KARACHI, Feb 7: All commercial banks recovered Rs 17.2 billion in 18 months to December last year out of total loan defaults of Rs 127 billion. Defaulted loans are the loans that are overdue by one year or more.
Bankers say Rs 17.2 billion recoveries includes cash recovery as well as restructuring of the defaulted loans. According to the State Bank figures posted on its website the banks recovered more than Rs 2.7 billion in the last quarter of 2002. The pace of recovery has picked up as most corporates are bringing back part of the money they had put in foreign banks. This has raised their liquidity level and enabled them to clear their loan defaults.
Bankers say another reason for higher recovery is that they have become more flexible in restructuring the loans to create room for fresh disbursement of credit because the banks too are flooded with liquidity.
The SBP statistics show that state-run commercial banks namely (i) National Bank (ii) Habib Bank and (iii) First Women Bank made a total recovery of Rs 9.6 billion between July 2001-December 2002. The privatized banks i.e. (i) Allied Bank (ii) Muslim Commercial Bank and (iii) United Bank made a cumulative recovery of Rs 4 billion during these 18 months followed by local private banks whose combined recoveries stood at Rs 2.7 billion.
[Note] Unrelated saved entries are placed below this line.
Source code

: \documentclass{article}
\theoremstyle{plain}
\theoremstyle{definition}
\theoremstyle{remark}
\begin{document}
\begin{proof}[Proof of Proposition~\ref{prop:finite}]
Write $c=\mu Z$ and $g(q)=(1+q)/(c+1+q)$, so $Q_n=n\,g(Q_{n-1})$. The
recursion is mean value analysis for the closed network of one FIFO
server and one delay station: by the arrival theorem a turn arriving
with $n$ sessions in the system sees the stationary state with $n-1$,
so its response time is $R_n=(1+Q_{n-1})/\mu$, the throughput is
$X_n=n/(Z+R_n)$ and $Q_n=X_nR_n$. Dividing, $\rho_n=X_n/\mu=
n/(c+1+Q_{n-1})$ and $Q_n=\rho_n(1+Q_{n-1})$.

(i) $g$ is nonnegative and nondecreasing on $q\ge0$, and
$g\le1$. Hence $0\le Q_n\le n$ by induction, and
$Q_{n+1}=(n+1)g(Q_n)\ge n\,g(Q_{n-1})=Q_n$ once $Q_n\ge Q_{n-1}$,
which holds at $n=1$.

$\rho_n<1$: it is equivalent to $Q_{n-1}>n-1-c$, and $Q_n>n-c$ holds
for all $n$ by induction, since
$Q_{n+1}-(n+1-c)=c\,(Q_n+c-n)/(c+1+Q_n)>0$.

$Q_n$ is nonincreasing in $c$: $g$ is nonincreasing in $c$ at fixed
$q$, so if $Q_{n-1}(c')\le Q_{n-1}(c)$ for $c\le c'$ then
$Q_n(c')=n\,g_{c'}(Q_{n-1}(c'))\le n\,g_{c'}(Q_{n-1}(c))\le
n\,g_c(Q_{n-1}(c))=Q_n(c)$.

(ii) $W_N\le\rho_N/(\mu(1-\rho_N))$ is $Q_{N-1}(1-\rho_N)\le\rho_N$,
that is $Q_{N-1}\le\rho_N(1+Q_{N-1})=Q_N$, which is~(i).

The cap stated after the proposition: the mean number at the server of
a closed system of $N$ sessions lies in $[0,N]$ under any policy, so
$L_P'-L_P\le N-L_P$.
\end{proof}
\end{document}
Foreign banks recovered Rs 915 million worth of loan defaults during this period.
The statistics further show that specialised banks and DFIs (development financial institutions) made a total recovery of Rs 2 billion in 18 months to December 2002 out of total loan defaults of Rs 30.7 billion: Specialised banks recovered slightly more than Rs 1 billion and DFIs a little less than Rs 1 billion.
The loan defaults of Rs 30.7 billion does not include the defaults of Investment Corporation of Pakistan and National Investment Trust whose monitoring has been taken over by the Securities & Exchange Commission of Pakistan.